Wann sind unbezahlte Überstunden rechtens?

Arbeitgeber schreiben gern Klauseln in Arbeitsverträge, denen zufolge Überstunden pauschal mit dem regulären Gehalt abgegolten werden. Das ist erlaubt – aber nur, wenn verbindliche Zahlen genannt werden. Das Bundesarbeitsgericht hat 2011 entschieden, dass Beschäftigte ein Recht darauf haben, bei Vertragsabschluss zu wissen, welche Leistungen sie für einen bestimmten Lohn erbringen müssen. Unklare Formulierungen zum Ausmaß der Überstunden sind daher unwirksam, wenn eine konkrete Stundenzahl fehlt. Zulässig wäre laut DGB Rechtsschutz eine Klausel wie „Mit dem Gehalt sind 15 Überstunden pro Monat abgegolten. Darüber hinaus gehende Stunden sind wie folgt zu vergüten …“

Damit eine Abgeltungsregelung gültig ist, dürfen die unbezahlten Überstunden einen angemessenen Rahmen nicht überschreiten. Dazu gibt es eine Orientierung vom Bundesarbeitsgericht: Es hielt eine Klausel für wirksam, die bei einer Vollzeittätigkeit eine Abgeltung von bis zu 20 Überstunden pro Monat vorsah.

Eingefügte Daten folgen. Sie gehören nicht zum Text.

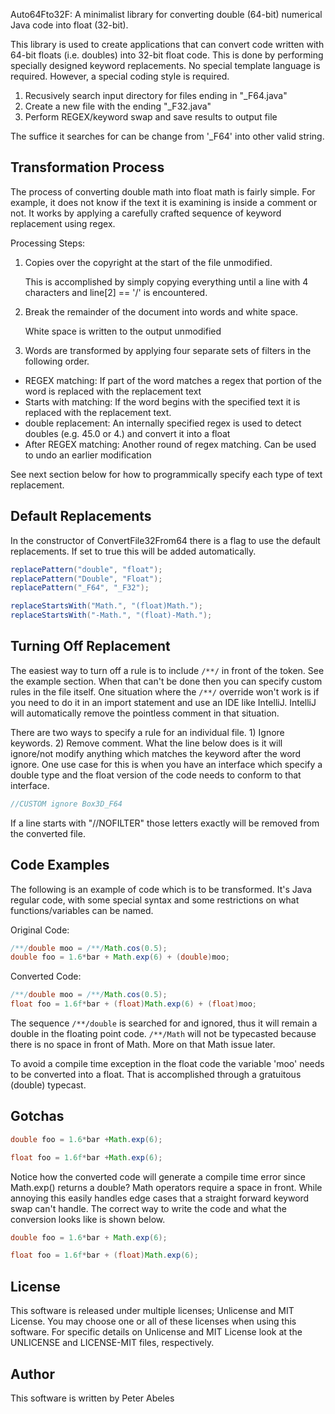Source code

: Auto64Fto32F:  A minimalist library for converting double (64-bit) numerical Java code into float (32-bit).

This library is used to create applications that can convert code written with 64-bit floats (i.e. doubles) into 32-bit float code.  This is done by performing specially designed keyword replacements.  No special template language is required.  However, a special coding style is required.

1) Recusively search input directory for files ending in "_F64.java"
2) Create a new file with the ending "_F32.java"
3) Perform REGEX/keyword swap and save results to output file

The suffice it searches for can be change from '_F64' into other valid string.

## Transformation Process

The process of converting double math into float math is fairly simple.  For example, it does not know if the text it is examining is inside a comment or not.  It works by applying a carefully crafted sequence of keyword replacement using regex.

Processing Steps:

1. Copies over the copyright at the start of the file unmodified.

   This is accomplished by simply copying everything until a line with 4 characters and line[2] == '/' is encountered.
   
2. Break the remainder of the document into words and white space.

   White space is written to the output unmodified
   
3. Words are transformed by applying four separate sets of filters in the following order.
  * REGEX matching:  If part of the word matches a regex that portion of the word is replaced with the replacement text
  * Starts with matching:  If the word begins with the specified text it is replaced with the replacement text.
  * double replacement: An internally specified regex is used to detect doubles (e.g. 45.0 or 4.) and convert it into a float
  * After REGEX matching: Another round of regex matching.  Can be used to undo an earlier modification

See next section below for how to programmically specify each type of text replacement.

## Default Replacements

In the constructor of ConvertFile32From64 there is a flag to use the default replacements.  If set to true this will be added automatically.

```java
replacePattern("double", "float");
replacePattern("Double", "Float");
replacePattern("_F64", "_F32");

replaceStartsWith("Math.", "(float)Math.");
replaceStartsWith("-Math.", "(float)-Math.");
```

## Turning Off Replacement

The easiest way to turn off a rule is to include ```/**/``` in front of the token. See the example section. When that
can't be done then you can specify custom rules in the file itself. One situation where the ```/**/``` override
won't work is if you need to do it in an import statement and use an IDE like IntelliJ. IntelliJ will
automatically remove the pointless comment in that situation.

There are two ways to specify a rule for an individual file. 1) Ignore keywords. 
2) Remove comment. What the line below does is it will ignore/not modify anything which matches the keyword after the word ignore.
One use case for this is when you have an interface which specify a double type and the float version of the code
needs to conform to that interface.
```java
//CUSTOM ignore Box3D_F64
```

If a line starts with "//NOFILTER" those letters exactly will be removed from the converted file.

## Code Examples

The following is an example of code which is to be transformed.  It's Java regular code, with some special syntax
and some restrictions on what functions/variables can be named.

Original Code:
```java
/**/double moo = /**/Math.cos(0.5);
double foo = 1.6*bar + Math.exp(6) + (double)moo;
```
Converted Code:
```java
/**/double moo = /**/Math.cos(0.5);
float foo = 1.6f*bar + (float)Math.exp(6) + (float)moo;
```

The sequence ```/**/double``` is searched for and ignored, thus it will remain a double in the floating point code.  ```/**/Math``` will not be typecasted because there is no space in front of Math.  More on that Math issue later.  

To avoid a compile time exception in the float code the variable 'moo' needs to be converted into a float. That is accomplished through a gratuitous (double) typecast.


## Gotchas
```java
double foo = 1.6*bar +Math.exp(6);
```
```java
float foo = 1.6f*bar +Math.exp(6);
```
Notice how the converted code will generate a compile time error since Math.exp() returns a double?  Math operators require a space in front.  While annoying this easily handles edge cases that a straight forward keyword swap can't handle.
The correct way to write the code and what the conversion looks like is shown below.
```java
double foo = 1.6*bar + Math.exp(6);
```
```java
float foo = 1.6f*bar + (float)Math.exp(6);
```

## License

This software is released under multiple licenses; Unlicense and MIT License. You may choose one or all of these licenses when using this software. For specific details on Unlicense and MIT License look at the UNLICENSE and LICENSE-MIT files, respectively.

## Author

This software is written by Peter Abeles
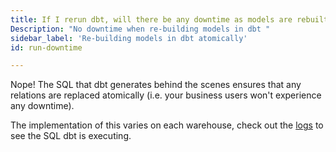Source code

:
 ```yaml
---
title: If I rerun dbt, will there be any downtime as models are rebuilt?
Description: "No downtime when re-building models in dbt "
sidebar_label: 'Re-building models in dbt atomically'
id: run-downtime

---
```

Nope! The SQL that dbt generates behind the scenes ensures that any relations are replaced atomically (i.e. your business users won't experience any downtime).

The implementation of this varies on each warehouse, check out the [logs](faqs/runs/checking-logs) to see the SQL dbt is executing.
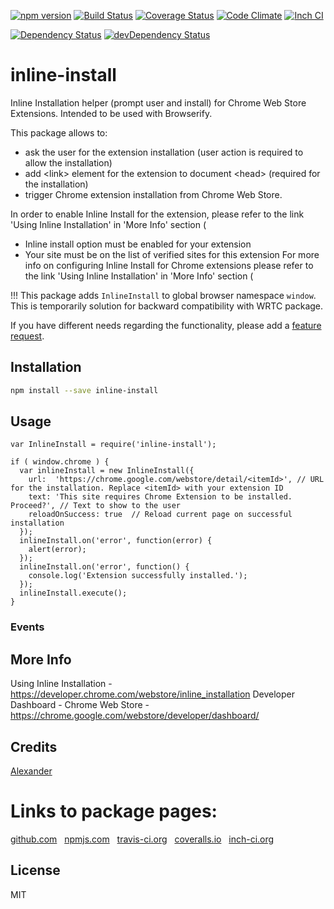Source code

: [![npm version](https://badge.fury.io/js/inline-install.svg)](http://badge.fury.io/js/inline-install)
[![Build Status](https://travis-ci.org/alykoshin/inline-install.svg)](https://travis-ci.org/alykoshin/inline-install)
[![Coverage Status](https://coveralls.io/repos/alykoshin/inline-install/badge.svg?branch=master&service=github)](https://coveralls.io/github/alykoshin/inline-install?branch=master)
[![Code Climate](https://codeclimate.com/github/alykoshin/inline-install/badges/gpa.svg)](https://codeclimate.com/github/alykoshin/inline-install)
[![Inch CI](https://inch-ci.org/github/alykoshin/inline-install.svg?branch=master)](https://inch-ci.org/github/alykoshin/inline-install)

[![Dependency Status](https://david-dm.org/alykoshin/inline-install/status.svg)](https://david-dm.org/alykoshin/inline-install#info=dependencies)
[![devDependency Status](https://david-dm.org/alykoshin/inline-install/dev-status.svg)](https://david-dm.org/alykoshin/inline-install#info=devDependencies)


# inline-install

Inline Installation helper (prompt user and install) for Chrome Web Store Extensions.
Intended to be used with Browserify.

This package allows to:
- ask the user for the extension installation (user action is required to allow the installation)
- add \<link\> element for the extension to document \<head\> (required for the installation) 
- trigger Chrome extension installation from Chrome Web Store.

In order to enable Inline Install for the extension, please refer to the link 'Using Inline Installation' in 'More Info' section (
- Inline install option must be enabled for your extension 
- Your site must be on the list of verified sites for this extension 
For more info on configuring Inline Install for Chrome extensions please refer to the link 'Using Inline Installation' in 'More Info' section (

!!! This package adds `InlineInstall` to global browser namespace `window`. This is temporarily solution for backward compatibility with WRTC package.

If you have different needs regarding the functionality, please add a [feature request](https://github.com/alykoshin/inline-install/issues).


## Installation

```sh
npm install --save inline-install
```

## Usage

```
var InlineInstall = require('inline-install');

if ( window.chrome ) {
  var inlineInstall = new InlineInstall({
    url:  'https://chrome.google.com/webstore/detail/<itemId>', // URL for the installation. Replace <itemId> with your extension ID
    text: 'This site requires Chrome Extension to be installed. Proceed?', // Text to show to the user
    reloadOnSuccess: true  // Reload current page on successful installation 
  });
  inlineInstall.on('error', function(error) {
    alert(error);
  });
  inlineInstall.on('error', function() {
    console.log('Extension successfully installed.');
  });
  inlineInstall.execute();
}
```

### Events


## More Info
Using Inline Installation - https://developer.chrome.com/webstore/inline_installation
Developer Dashboard - Chrome Web Store - https://chrome.google.com/webstore/developer/dashboard/

## Credits
[Alexander](https://github.com/alykoshin/)


# Links to package pages:

[github.com](https://github.com/alykoshin/inline-install) &nbsp; [npmjs.com](https://www.npmjs.com/package/inline-install) &nbsp; [travis-ci.org](https://travis-ci.org/alykoshin/inline-install) &nbsp; [coveralls.io](https://coveralls.io/github/alykoshin/inline-install) &nbsp; [inch-ci.org](https://inch-ci.org/github/alykoshin/inline-install)


## License

MIT
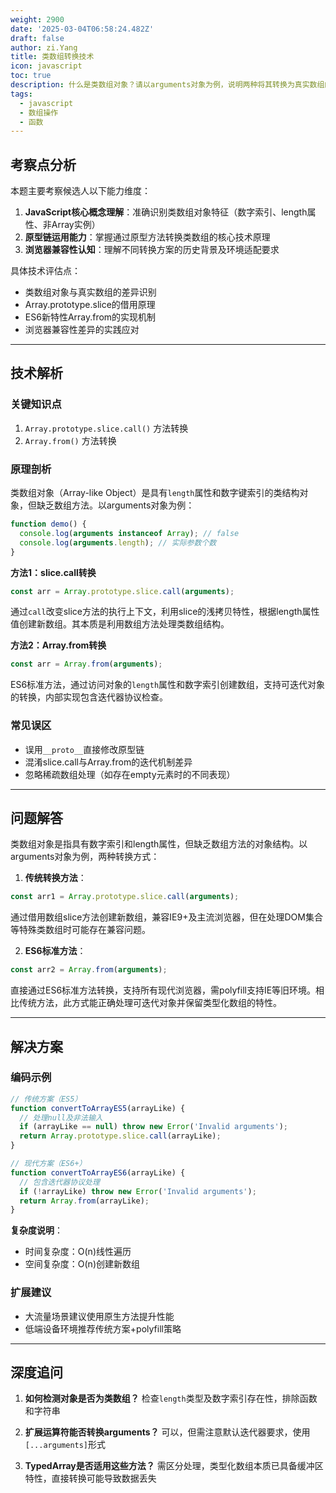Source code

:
 ```yaml
---
weight: 2900
date: '2025-03-04T06:58:24.482Z'
draft: false
author: zi.Yang
title: 类数组转换技术
icon: javascript
toc: true
description: 什么是类数组对象？请以arguments对象为例，说明两种将其转换为真实数组的方法及其兼容性差异。
tags:
  - javascript
  - 数组操作
  - 函数
---
```


## 考察点分析

本题主要考察候选人以下能力维度：
1. **JavaScript核心概念理解**：准确识别类数组对象特征（数字索引、length属性、非Array实例）
2. **原型链运用能力**：掌握通过原型方法转换类数组的核心技术原理
3. **浏览器兼容性认知**：理解不同转换方案的历史背景及环境适配要求

具体技术评估点：
- 类数组对象与真实数组的差异识别
- Array.prototype.slice的借用原理
- ES6新特性Array.from的实现机制
- 浏览器兼容性差异的实践应对

---

## 技术解析

### 关键知识点
1. `Array.prototype.slice.call()` 方法转换
2. `Array.from()` 方法转换

### 原理剖析
类数组对象（Array-like Object）是具有`length`属性和数字键索引的类结构对象，但缺乏数组方法。以arguments对象为例：

```javascript
function demo() {
  console.log(arguments instanceof Array); // false
  console.log(arguments.length); // 实际参数个数
}
```

**方法1：slice.call转换**
```javascript
const arr = Array.prototype.slice.call(arguments);
```
通过`call`改变slice方法的执行上下文，利用slice的浅拷贝特性，根据length属性值创建新数组。其本质是利用数组方法处理类数组结构。

**方法2：Array.from转换**
```javascript
const arr = Array.from(arguments);
```
ES6标准方法，通过访问对象的`length`属性和数字索引创建数组，支持可迭代对象的转换，内部实现包含迭代器协议检查。

### 常见误区
- 误用`__proto__`直接修改原型链
- 混淆slice.call与Array.from的迭代机制差异
- 忽略稀疏数组处理（如存在empty元素时的不同表现）

---

## 问题解答

类数组对象是指具有数字索引和length属性，但缺乏数组方法的对象结构。以arguments对象为例，两种转换方式：

1. **传统转换方法**：
```javascript
const arr1 = Array.prototype.slice.call(arguments);
```
通过借用数组slice方法创建新数组，兼容IE9+及主流浏览器，但在处理DOM集合等特殊类数组时可能存在兼容问题。

2. **ES6标准方法**：
```javascript
const arr2 = Array.from(arguments);
```
直接通过ES6标准方法转换，支持所有现代浏览器，需polyfill支持IE等旧环境。相比传统方法，此方式能正确处理可迭代对象并保留类型化数组的特性。

---

## 解决方案

### 编码示例
```javascript
// 传统方案（ES5）
function convertToArrayES5(arrayLike) {
  // 处理null及非法输入
  if (arrayLike == null) throw new Error('Invalid arguments');
  return Array.prototype.slice.call(arrayLike);
}

// 现代方案（ES6+）
function convertToArrayES6(arrayLike) {
  // 包含迭代器协议处理
  if (!arrayLike) throw new Error('Invalid arguments');
  return Array.from(arrayLike);
}
```

**复杂度说明**：
- 时间复杂度：O(n)线性遍历
- 空间复杂度：O(n)创建新数组

### 扩展建议
- 大流量场景建议使用原生方法提升性能
- 低端设备环境推荐传统方案+polyfill策略

---

## 深度追问

1. **如何检测对象是否为类数组？**
   检查`length`类型及数字索引存在性，排除函数和字符串

2. **扩展运算符能否转换arguments？**
   可以，但需注意默认迭代器要求，使用`[...arguments]`形式

3. **TypedArray是否适用这些方法？**
   需区分处理，类型化数组本质已具备缓冲区特性，直接转换可能导致数据丢失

Geld oder Freizeit als Ausgleich

Für Überstunden gibt es in der Regel einen Ausgleich, der entweder zeitlicher oder finanzieller Art sein kann. Dafür treffen Arbeitgeber und Arbeitnehmer eine einzelvertragliche Vereinbarung, wenn das nicht anderweitig geregelt ist. Liegt keine Vereinbarung vor, müssen Arbeitgeber die geleisteten Überstunden ausbezahlen.

Für Überstunden kann es einen Zuschlag geben oder die Bezahlung erfolgt entsprechend zur Grundvergütung. Oft können Beschäftigte auch wählen, ob sie sich Überstunden vergüten lassen oder einen Freizeitausgleich nehmen. Verweigern können Arbeitgeber die Bezahlung von Überstunden nicht, wenn sie angeordnet oder geduldet wurden. Mitarbeiter können jedoch zum Abfeiern von Überstunden nach Hause geschickt werden, wenn gerade wenig Arbeit anfällt.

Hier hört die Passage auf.